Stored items
+===+

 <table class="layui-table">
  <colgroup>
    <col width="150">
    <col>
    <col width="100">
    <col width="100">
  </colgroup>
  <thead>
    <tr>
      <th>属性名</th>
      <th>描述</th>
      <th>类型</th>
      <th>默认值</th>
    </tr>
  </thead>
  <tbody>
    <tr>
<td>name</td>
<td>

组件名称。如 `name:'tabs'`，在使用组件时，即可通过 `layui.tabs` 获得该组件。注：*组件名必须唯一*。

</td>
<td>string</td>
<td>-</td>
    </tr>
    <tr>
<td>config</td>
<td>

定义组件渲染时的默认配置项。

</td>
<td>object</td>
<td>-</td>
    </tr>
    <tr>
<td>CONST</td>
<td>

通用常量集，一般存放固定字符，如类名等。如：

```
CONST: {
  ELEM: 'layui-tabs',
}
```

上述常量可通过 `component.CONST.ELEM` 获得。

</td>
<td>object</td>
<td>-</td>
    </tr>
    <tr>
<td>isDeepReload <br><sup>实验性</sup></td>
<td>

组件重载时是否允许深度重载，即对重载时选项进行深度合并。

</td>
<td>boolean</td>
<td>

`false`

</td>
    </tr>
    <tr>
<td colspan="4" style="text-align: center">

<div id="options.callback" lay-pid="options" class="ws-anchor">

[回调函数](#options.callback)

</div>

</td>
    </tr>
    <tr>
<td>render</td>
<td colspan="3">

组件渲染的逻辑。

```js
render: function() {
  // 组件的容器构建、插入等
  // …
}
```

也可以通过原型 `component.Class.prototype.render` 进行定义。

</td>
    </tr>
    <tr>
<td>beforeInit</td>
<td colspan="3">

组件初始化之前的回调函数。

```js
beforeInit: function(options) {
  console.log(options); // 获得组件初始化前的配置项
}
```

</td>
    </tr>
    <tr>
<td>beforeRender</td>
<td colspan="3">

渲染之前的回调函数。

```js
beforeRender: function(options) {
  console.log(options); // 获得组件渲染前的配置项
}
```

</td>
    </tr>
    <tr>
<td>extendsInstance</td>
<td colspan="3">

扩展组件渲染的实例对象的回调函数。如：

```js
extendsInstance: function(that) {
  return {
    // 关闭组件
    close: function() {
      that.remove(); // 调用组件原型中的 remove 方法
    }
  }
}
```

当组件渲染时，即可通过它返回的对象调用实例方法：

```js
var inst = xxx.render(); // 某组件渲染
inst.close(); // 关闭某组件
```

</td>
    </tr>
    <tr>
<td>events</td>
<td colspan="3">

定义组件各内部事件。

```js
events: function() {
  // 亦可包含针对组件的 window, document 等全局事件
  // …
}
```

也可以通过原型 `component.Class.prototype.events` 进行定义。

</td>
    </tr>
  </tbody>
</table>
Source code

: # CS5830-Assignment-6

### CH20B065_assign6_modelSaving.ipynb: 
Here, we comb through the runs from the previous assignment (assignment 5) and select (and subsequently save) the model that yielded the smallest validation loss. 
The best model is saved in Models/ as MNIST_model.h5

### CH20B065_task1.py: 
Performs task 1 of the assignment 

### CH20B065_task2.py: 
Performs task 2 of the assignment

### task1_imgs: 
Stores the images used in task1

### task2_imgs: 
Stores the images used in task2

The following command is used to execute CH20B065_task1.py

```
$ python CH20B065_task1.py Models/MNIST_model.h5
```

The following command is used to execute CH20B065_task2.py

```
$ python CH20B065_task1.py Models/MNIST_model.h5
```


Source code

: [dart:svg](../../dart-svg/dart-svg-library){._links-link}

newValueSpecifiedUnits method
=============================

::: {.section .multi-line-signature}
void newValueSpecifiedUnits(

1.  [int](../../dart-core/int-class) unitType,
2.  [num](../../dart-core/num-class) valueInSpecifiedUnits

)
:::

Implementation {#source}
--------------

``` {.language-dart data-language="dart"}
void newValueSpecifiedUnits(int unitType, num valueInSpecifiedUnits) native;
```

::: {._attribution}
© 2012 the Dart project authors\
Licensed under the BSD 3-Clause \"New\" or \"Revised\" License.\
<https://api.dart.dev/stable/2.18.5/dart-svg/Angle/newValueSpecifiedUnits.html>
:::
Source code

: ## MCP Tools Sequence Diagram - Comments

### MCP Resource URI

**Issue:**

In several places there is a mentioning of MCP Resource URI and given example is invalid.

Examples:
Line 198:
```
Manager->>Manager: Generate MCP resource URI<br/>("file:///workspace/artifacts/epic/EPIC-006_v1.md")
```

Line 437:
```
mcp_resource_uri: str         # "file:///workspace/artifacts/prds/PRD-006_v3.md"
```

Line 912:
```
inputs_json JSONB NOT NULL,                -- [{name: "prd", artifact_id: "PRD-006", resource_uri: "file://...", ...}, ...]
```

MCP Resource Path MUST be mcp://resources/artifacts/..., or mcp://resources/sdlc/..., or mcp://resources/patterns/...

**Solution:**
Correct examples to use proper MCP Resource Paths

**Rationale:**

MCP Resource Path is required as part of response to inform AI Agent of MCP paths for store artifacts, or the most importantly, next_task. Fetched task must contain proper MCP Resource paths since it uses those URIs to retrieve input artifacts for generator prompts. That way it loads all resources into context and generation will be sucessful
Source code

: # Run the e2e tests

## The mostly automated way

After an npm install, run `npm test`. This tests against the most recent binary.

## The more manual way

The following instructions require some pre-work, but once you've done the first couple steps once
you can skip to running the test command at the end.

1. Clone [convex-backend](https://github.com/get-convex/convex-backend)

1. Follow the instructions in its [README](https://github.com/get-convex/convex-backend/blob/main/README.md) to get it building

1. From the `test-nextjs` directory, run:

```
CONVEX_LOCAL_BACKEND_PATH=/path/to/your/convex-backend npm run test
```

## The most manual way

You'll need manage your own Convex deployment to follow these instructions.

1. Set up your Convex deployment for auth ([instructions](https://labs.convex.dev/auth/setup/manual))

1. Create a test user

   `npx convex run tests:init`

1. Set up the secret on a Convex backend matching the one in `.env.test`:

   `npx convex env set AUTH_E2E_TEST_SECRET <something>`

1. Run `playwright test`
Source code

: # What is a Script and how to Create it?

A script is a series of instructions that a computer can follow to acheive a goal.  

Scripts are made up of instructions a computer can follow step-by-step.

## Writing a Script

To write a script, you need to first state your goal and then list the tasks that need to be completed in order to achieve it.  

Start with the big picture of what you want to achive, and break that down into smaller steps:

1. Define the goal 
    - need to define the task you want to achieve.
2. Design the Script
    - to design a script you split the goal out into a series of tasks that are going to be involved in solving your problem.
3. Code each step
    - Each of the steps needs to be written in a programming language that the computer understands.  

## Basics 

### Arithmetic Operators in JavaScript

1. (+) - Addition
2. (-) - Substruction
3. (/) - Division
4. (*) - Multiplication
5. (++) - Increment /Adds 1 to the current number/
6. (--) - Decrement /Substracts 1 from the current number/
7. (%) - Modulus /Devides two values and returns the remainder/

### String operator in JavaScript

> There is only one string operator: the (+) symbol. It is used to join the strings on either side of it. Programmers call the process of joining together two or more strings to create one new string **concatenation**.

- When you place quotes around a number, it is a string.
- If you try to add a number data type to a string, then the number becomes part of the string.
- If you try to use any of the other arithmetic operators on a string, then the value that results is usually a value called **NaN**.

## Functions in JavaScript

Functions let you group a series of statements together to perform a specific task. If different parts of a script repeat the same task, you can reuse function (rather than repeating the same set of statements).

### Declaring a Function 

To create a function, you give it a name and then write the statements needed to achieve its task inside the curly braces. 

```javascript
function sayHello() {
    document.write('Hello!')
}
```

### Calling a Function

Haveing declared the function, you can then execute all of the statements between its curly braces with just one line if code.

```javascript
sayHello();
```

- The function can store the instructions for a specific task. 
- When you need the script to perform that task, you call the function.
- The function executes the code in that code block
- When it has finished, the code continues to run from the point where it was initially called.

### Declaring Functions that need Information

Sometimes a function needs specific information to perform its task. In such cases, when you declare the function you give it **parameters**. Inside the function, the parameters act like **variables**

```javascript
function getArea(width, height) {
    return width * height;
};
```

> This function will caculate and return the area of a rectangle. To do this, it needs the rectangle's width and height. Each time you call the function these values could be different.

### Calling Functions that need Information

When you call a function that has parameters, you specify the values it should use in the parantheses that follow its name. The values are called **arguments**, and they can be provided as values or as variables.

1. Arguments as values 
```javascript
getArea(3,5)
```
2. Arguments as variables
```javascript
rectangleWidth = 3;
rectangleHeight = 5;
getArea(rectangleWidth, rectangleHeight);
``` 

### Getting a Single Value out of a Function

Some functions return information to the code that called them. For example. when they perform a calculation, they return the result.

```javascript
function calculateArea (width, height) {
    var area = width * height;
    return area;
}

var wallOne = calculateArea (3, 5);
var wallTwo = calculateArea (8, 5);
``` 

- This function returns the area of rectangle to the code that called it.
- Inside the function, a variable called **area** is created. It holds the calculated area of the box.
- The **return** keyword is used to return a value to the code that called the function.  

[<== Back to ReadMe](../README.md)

+===+

• _EXERCISE BRIEF_:
Scan the entries above and show each line that contains the word "calculateArea".

• _RESPONSE BELOW_:
function calculateArea (width, height) {
var wallOne = calculateArea (3, 5);
var wallTwo = calculateArea (8, 5);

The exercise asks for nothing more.